ワールドシリーズを制し、ボストンでパレードを行ったときの上原。テロ事件ののちの市民の希望となった(写真:アフロ)

上原浩治が引退した。現役生活21年、その貢献はプレーだけではない。スポーツライターで野球選手のチャリティ活動を支援するNPO法人の代表をつとめる岡田真理氏が、知られざる一面を書く。(JBPress)

フェンウェイ・パークに飾られた上原とボストンの「絆」の証

 メジャーリーグ球団ボストン・レッドソックスの本拠地、フェンウェイ・パーク。

 関係者入り口を抜け、エレベーターで5階に上がって記者席へと歩いていくと、チームがワールドチャンピオンになった時の写真が大きく引き伸ばされて通路に並んでいる。直近では昨シーズン、ロサンゼルス・ドジャーズとの102年ぶりの戦いを制した瞬間。その隣にあるのが2013年、95年ぶりとなった本拠地でのワールドシリーズ制覇の瞬間だ。

 上原浩治が、キャッチャーのデイビッド・ロスと抱き合い、天に向けて指を突き上げている。現地の記者や球団関係者たちは、フェンウェイ・パークに来るたびに上原の姿を目にすることになるのだ。

 レッドソックスはこれまで9回ワールドチャンピオンに輝いており、2007年優勝メンバーには松坂大輔や岡島秀樹も名を連ねているが、特に2013年の優勝はボストン市民にとってもチームにとっても特別なものとなった。この年の4月、ボストンマラソンで爆弾テロが発生。チームは事件発生直後から、被害に遭った人たちの支援に一丸となって動いた。オークションやグッズの売上、選手からの寄付などで多額の支援金を犠牲者の家族や負傷者に届け、物理的に市民を助けるだけでなく、優勝という形でも街を励ました。

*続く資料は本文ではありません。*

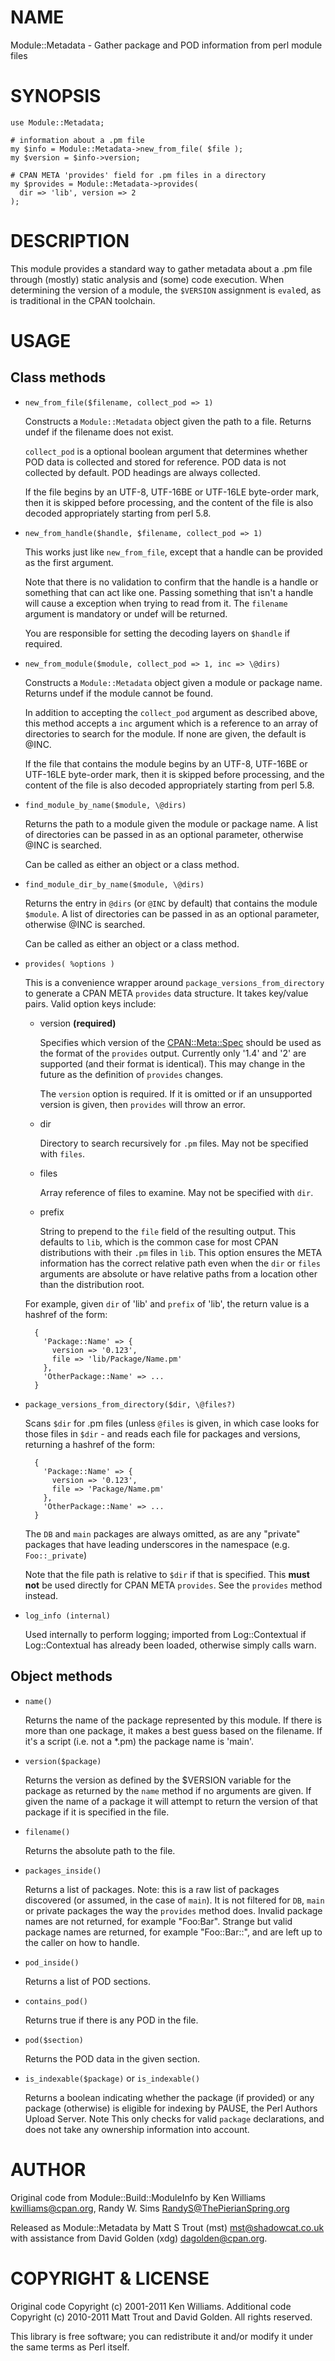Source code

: # NAME

Module::Metadata - Gather package and POD information from perl module files

# SYNOPSIS

    use Module::Metadata;

    # information about a .pm file
    my $info = Module::Metadata->new_from_file( $file );
    my $version = $info->version;

    # CPAN META 'provides' field for .pm files in a directory
    my $provides = Module::Metadata->provides(
      dir => 'lib', version => 2
    );

# DESCRIPTION

This module provides a standard way to gather metadata about a .pm file through
(mostly) static analysis and (some) code execution.  When determining the
version of a module, the `$VERSION` assignment is `eval`ed, as is traditional
in the CPAN toolchain.

# USAGE

## Class methods

- `new_from_file($filename, collect_pod => 1)`

    Constructs a `Module::Metadata` object given the path to a file.  Returns
    undef if the filename does not exist.

    `collect_pod` is a optional boolean argument that determines whether POD
    data is collected and stored for reference.  POD data is not collected by
    default.  POD headings are always collected.

    If the file begins by an UTF-8, UTF-16BE or UTF-16LE byte-order mark, then
    it is skipped before processing, and the content of the file is also decoded
    appropriately starting from perl 5.8.

- `new_from_handle($handle, $filename, collect_pod => 1)`

    This works just like `new_from_file`, except that a handle can be provided
    as the first argument.

    Note that there is no validation to confirm that the handle is a handle or
    something that can act like one.  Passing something that isn't a handle will
    cause a exception when trying to read from it.  The `filename` argument is
    mandatory or undef will be returned.

    You are responsible for setting the decoding layers on `$handle` if
    required.

- `new_from_module($module, collect_pod => 1, inc => \@dirs)`

    Constructs a `Module::Metadata` object given a module or package name.
    Returns undef if the module cannot be found.

    In addition to accepting the `collect_pod` argument as described above,
    this method accepts a `inc` argument which is a reference to an array of
    directories to search for the module.  If none are given, the default is
    @INC.

    If the file that contains the module begins by an UTF-8, UTF-16BE or
    UTF-16LE byte-order mark, then it is skipped before processing, and the
    content of the file is also decoded appropriately starting from perl 5.8.

- `find_module_by_name($module, \@dirs)`

    Returns the path to a module given the module or package name. A list
    of directories can be passed in as an optional parameter, otherwise
    @INC is searched.

    Can be called as either an object or a class method.

- `find_module_dir_by_name($module, \@dirs)`

    Returns the entry in `@dirs` (or `@INC` by default) that contains
    the module `$module`. A list of directories can be passed in as an
    optional parameter, otherwise @INC is searched.

    Can be called as either an object or a class method.

- `provides( %options )`

    This is a convenience wrapper around `package_versions_from_directory`
    to generate a CPAN META `provides` data structure.  It takes key/value
    pairs.  Valid option keys include:

    - version **(required)**

        Specifies which version of the [CPAN::Meta::Spec](https://metacpan.org/pod/CPAN::Meta::Spec) should be used as
        the format of the `provides` output.  Currently only '1.4' and '2'
        are supported (and their format is identical).  This may change in
        the future as the definition of `provides` changes.

        The `version` option is required.  If it is omitted or if
        an unsupported version is given, then `provides` will throw an error.

    - dir

        Directory to search recursively for `.pm` files.  May not be specified with
        `files`.

    - files

        Array reference of files to examine.  May not be specified with `dir`.

    - prefix

        String to prepend to the `file` field of the resulting output. This defaults
        to `lib`, which is the common case for most CPAN distributions with their
        `.pm` files in `lib`.  This option ensures the META information has the
        correct relative path even when the `dir` or `files` arguments are
        absolute or have relative paths from a location other than the distribution
        root.

    For example, given `dir` of 'lib' and `prefix` of 'lib', the return value
    is a hashref of the form:

        {
          'Package::Name' => {
            version => '0.123',
            file => 'lib/Package/Name.pm'
          },
          'OtherPackage::Name' => ...
        }

- `package_versions_from_directory($dir, \@files?)`

    Scans `$dir` for .pm files (unless `@files` is given, in which case looks
    for those files in `$dir` - and reads each file for packages and versions,
    returning a hashref of the form:

        {
          'Package::Name' => {
            version => '0.123',
            file => 'Package/Name.pm'
          },
          'OtherPackage::Name' => ...
        }

    The `DB` and `main` packages are always omitted, as are any "private"
    packages that have leading underscores in the namespace (e.g.
    `Foo::_private`)

    Note that the file path is relative to `$dir` if that is specified.
    This **must not** be used directly for CPAN META `provides`.  See
    the `provides` method instead.

- `log_info (internal)`

    Used internally to perform logging; imported from Log::Contextual if
    Log::Contextual has already been loaded, otherwise simply calls warn.

## Object methods

- `name()`

    Returns the name of the package represented by this module. If there
    is more than one package, it makes a best guess based on the
    filename. If it's a script (i.e. not a \*.pm) the package name is
    'main'.

- `version($package)`

    Returns the version as defined by the $VERSION variable for the
    package as returned by the `name` method if no arguments are
    given. If given the name of a package it will attempt to return the
    version of that package if it is specified in the file.

- `filename()`

    Returns the absolute path to the file.

- `packages_inside()`

    Returns a list of packages. Note: this is a raw list of packages
    discovered (or assumed, in the case of `main`).  It is not
    filtered for `DB`, `main` or private packages the way the
    `provides` method does.  Invalid package names are not returned,
    for example "Foo:Bar".  Strange but valid package names are
    returned, for example "Foo::Bar::", and are left up to the caller
    on how to handle.

- `pod_inside()`

    Returns a list of POD sections.

- `contains_pod()`

    Returns true if there is any POD in the file.

- `pod($section)`

    Returns the POD data in the given section.

- `is_indexable($package)` or `is_indexable()`

    Returns a boolean indicating whether the package (if provided) or any package
    (otherwise) is eligible for indexing by PAUSE, the Perl Authors Upload Server.
    Note This only checks for valid `package` declarations, and does not take any
    ownership information into account.

# AUTHOR

Original code from Module::Build::ModuleInfo by Ken Williams
<kwilliams@cpan.org>, Randy W. Sims <RandyS@ThePierianSpring.org>

Released as Module::Metadata by Matt S Trout (mst) <mst@shadowcat.co.uk> with
assistance from David Golden (xdg) <dagolden@cpan.org>.

# COPYRIGHT & LICENSE

Original code Copyright (c) 2001-2011 Ken Williams.
Additional code Copyright (c) 2010-2011 Matt Trout and David Golden.
All rights reserved.

This library is free software; you can redistribute it and/or
modify it under the same terms as Perl itself.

 ボストン市民にとって決して忘れることのない瞬間、まさにその“象徴”として中心にいたのが上原だったのだ。

 上原自身も骨髄バンク登録の呼びかけや病気の子どもたちの訪問を長きに渡って行うなど、慈善活動には非常に積極的な選手だった。

 昨年、日本人初の100勝・100ホールド・100セーブを記録した際にも、達成時のユニフォームなどをオークションに出品し、売り上げの全額を西日本豪雨の被災地支援に充てている。

 私事で恐縮だが、本職である執筆業の傍ら、日本のプロ野球選手の慈善活動をサポートするNPO法人「ベースボール・レジェンド・ファウンデーション(BLF)」を2014年に立ち上げた。アメリカで当たり前のように行われている選手や球団によるチャリティーの文化を日本にも根づかせ、野球によって救われる社会を実現したいという思いでの設立だったが、実はそのきっかけとなったのが、2013年のレッドソックスによるテロ被害者への支援と世界一制覇に感銘を受けたことだった。